[Saved entries]
# # # #

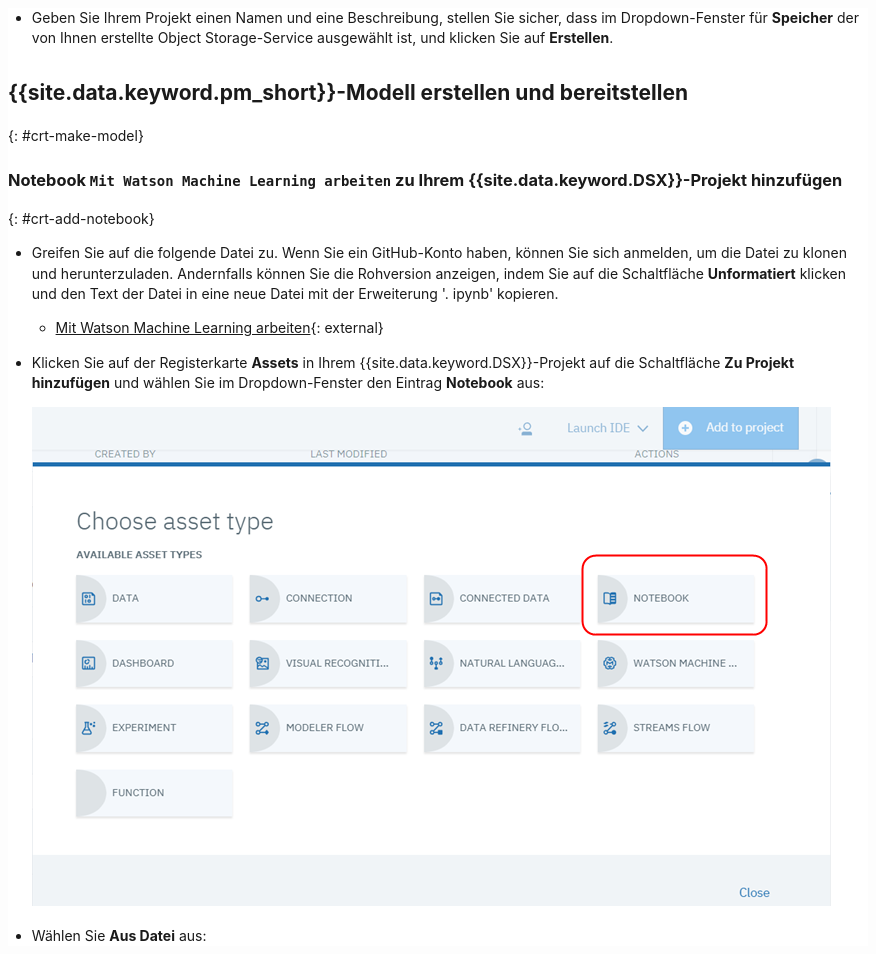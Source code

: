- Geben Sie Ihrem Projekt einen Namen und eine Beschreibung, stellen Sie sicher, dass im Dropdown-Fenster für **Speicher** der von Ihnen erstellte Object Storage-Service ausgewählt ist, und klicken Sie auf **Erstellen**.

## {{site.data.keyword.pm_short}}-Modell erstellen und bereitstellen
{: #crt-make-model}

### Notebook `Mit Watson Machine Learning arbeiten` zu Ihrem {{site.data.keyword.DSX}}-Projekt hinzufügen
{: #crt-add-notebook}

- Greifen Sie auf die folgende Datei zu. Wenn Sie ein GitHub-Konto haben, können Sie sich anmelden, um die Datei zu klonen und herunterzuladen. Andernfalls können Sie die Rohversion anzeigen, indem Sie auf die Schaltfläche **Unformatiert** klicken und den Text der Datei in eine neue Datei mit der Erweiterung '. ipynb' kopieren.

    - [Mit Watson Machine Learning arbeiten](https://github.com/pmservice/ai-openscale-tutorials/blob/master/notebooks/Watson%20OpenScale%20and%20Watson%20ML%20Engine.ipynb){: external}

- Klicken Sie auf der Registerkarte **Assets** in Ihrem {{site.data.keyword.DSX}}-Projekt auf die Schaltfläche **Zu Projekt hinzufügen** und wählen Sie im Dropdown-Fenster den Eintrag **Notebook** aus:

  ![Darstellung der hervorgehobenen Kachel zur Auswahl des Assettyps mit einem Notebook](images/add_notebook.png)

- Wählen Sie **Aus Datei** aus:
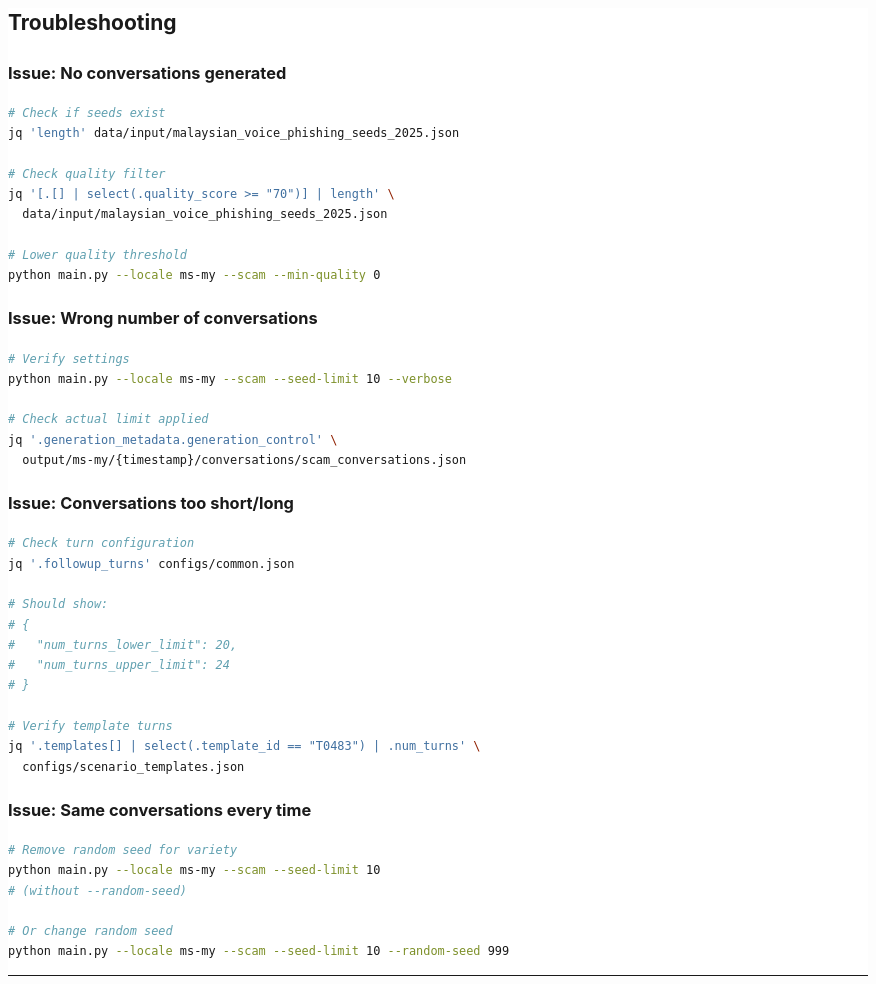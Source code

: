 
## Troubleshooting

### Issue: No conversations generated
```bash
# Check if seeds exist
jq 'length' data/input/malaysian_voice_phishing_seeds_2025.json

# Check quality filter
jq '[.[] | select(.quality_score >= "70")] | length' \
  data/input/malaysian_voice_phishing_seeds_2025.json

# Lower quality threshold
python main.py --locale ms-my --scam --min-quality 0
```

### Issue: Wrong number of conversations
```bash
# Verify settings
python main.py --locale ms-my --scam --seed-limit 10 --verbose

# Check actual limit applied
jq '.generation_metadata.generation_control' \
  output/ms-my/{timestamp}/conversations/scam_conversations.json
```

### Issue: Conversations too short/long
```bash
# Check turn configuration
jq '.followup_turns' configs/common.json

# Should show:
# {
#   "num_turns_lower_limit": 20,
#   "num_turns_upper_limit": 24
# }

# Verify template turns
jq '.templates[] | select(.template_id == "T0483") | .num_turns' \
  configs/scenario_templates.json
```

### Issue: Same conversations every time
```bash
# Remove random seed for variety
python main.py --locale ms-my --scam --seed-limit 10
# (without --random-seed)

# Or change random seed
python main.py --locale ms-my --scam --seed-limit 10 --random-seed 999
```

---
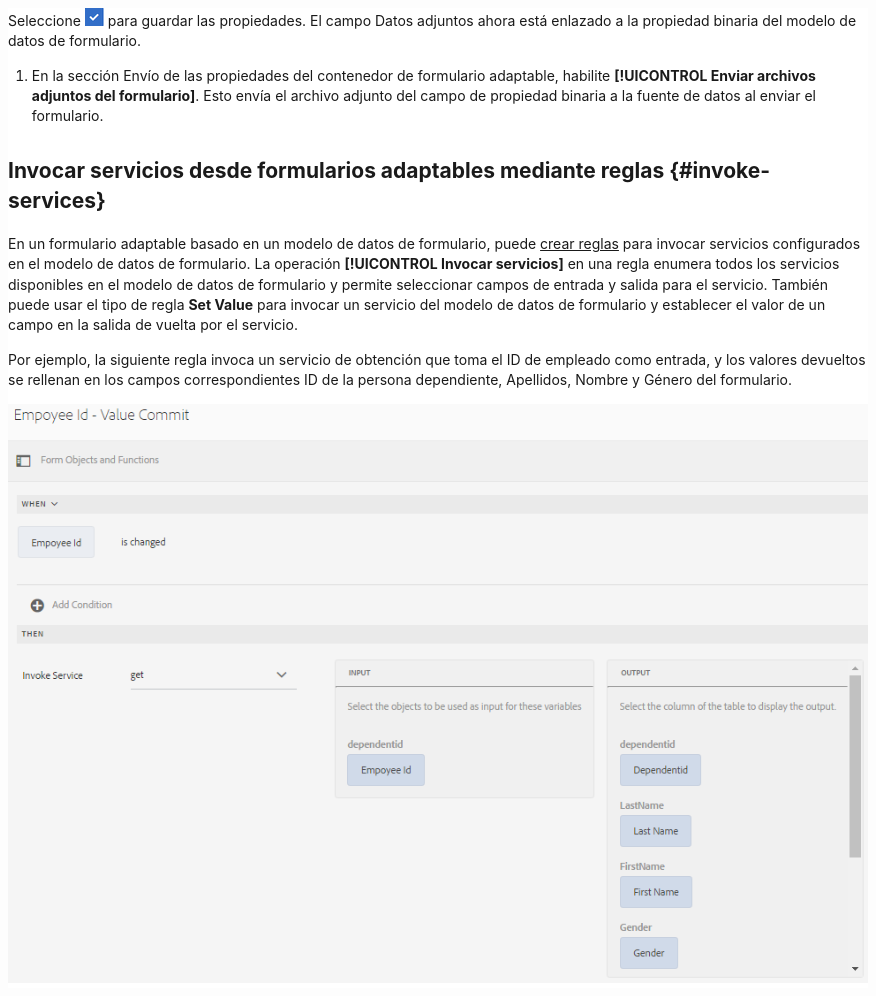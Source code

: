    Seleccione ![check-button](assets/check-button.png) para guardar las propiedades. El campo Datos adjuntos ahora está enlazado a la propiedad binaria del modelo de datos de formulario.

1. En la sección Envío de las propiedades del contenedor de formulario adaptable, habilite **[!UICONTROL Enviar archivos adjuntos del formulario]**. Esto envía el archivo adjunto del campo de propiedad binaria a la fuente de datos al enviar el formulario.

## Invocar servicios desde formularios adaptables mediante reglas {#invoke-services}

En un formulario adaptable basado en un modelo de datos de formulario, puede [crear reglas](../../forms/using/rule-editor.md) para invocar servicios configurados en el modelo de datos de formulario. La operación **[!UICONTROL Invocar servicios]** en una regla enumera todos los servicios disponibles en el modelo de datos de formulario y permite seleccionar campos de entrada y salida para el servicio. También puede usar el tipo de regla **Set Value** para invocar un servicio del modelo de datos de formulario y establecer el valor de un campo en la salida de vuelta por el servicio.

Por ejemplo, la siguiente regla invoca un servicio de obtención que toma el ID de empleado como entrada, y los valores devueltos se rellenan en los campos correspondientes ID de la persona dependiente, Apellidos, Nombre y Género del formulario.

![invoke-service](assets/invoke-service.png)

# # # #

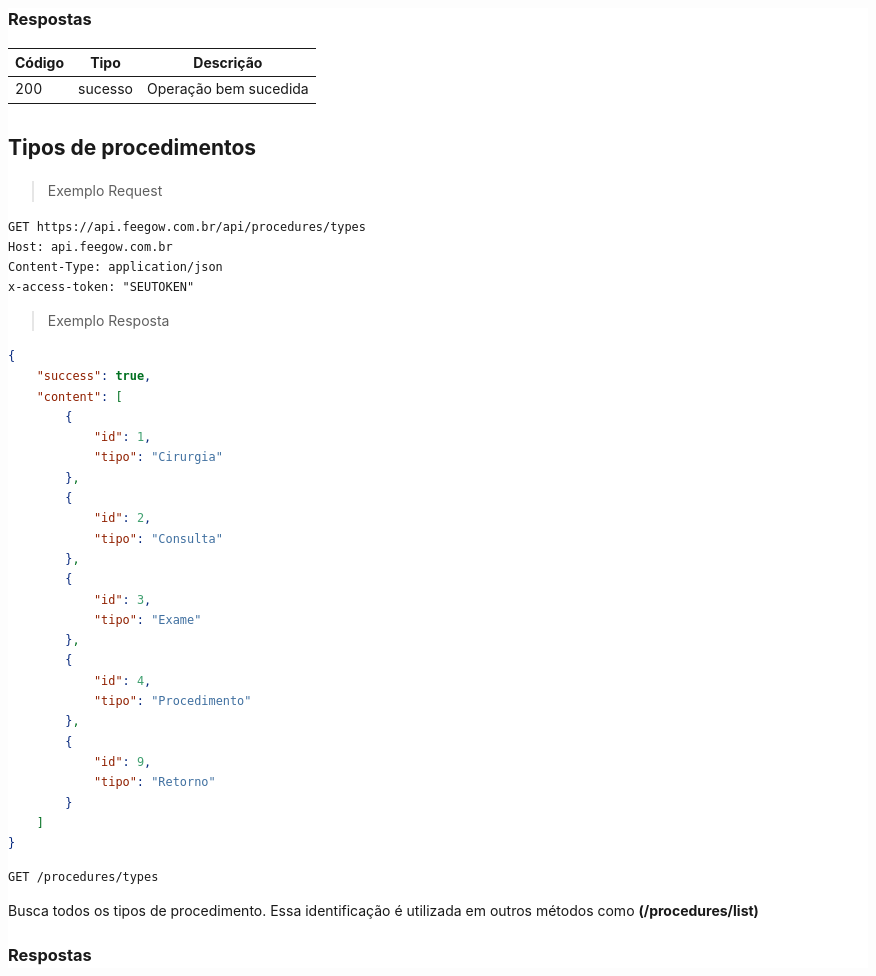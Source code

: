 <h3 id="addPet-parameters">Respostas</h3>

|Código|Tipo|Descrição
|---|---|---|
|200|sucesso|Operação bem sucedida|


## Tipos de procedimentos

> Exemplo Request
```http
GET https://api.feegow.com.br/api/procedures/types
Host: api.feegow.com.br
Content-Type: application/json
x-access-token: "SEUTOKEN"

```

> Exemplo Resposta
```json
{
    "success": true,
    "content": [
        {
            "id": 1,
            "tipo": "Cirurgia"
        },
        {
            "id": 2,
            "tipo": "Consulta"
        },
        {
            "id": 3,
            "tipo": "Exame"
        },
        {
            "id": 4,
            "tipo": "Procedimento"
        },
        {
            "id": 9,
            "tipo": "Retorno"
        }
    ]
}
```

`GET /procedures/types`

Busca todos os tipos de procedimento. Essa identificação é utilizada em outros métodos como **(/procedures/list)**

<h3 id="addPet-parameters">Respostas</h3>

# # # #

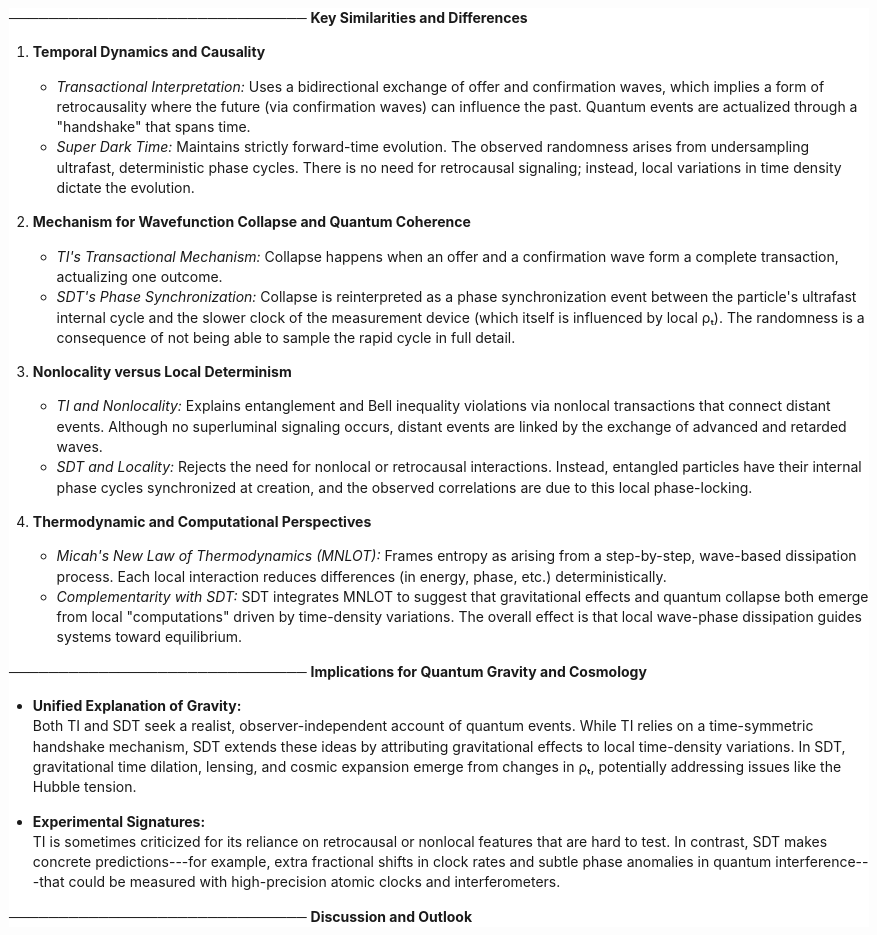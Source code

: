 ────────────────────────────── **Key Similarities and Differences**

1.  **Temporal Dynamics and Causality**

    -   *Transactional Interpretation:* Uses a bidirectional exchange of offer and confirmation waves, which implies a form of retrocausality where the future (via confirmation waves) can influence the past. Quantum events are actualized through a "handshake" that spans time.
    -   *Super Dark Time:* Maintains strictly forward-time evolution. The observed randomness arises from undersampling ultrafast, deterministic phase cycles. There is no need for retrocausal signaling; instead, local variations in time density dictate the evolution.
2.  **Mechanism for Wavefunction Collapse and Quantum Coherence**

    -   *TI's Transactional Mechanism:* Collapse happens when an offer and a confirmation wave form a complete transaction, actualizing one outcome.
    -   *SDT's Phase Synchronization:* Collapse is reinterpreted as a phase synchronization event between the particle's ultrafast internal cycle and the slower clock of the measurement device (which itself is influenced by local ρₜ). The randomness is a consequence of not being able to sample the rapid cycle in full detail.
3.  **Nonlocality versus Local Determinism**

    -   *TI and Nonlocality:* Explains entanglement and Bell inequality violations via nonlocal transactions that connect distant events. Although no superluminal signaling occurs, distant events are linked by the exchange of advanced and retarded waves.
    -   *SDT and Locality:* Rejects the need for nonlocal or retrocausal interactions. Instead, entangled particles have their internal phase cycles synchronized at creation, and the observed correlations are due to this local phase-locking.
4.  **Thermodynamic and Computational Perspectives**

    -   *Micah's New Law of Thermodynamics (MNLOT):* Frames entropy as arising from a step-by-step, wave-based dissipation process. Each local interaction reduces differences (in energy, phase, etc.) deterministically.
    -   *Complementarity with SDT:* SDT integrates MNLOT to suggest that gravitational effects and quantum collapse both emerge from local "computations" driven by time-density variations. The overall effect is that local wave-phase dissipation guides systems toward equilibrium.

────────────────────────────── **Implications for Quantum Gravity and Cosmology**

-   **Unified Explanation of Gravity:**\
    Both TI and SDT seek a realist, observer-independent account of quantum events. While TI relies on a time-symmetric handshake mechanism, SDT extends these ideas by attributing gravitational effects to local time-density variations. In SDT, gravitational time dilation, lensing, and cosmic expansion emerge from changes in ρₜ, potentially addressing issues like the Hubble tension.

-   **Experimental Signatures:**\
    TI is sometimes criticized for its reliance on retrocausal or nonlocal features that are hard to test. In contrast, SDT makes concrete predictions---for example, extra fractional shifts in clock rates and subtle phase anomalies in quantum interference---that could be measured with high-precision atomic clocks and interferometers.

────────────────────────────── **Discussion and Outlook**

# # # #

• Work item: Your answer should consist of the lines above that hold the word "exchange".

• Your solution:
    -   *Transactional Interpretation:* Uses a bidirectional exchange of offer and confirmation waves, which implies a form of retrocausality where the future (via confirmation waves) can influence the past. Quantum events are actualized through a "handshake" that spans time.
    -   *TI and Nonlocality:* Explains entanglement and Bell inequality violations via nonlocal transactions that connect distant events. Although no superluminal signaling occurs, distant events are linked by the exchange of advanced and retarded waves.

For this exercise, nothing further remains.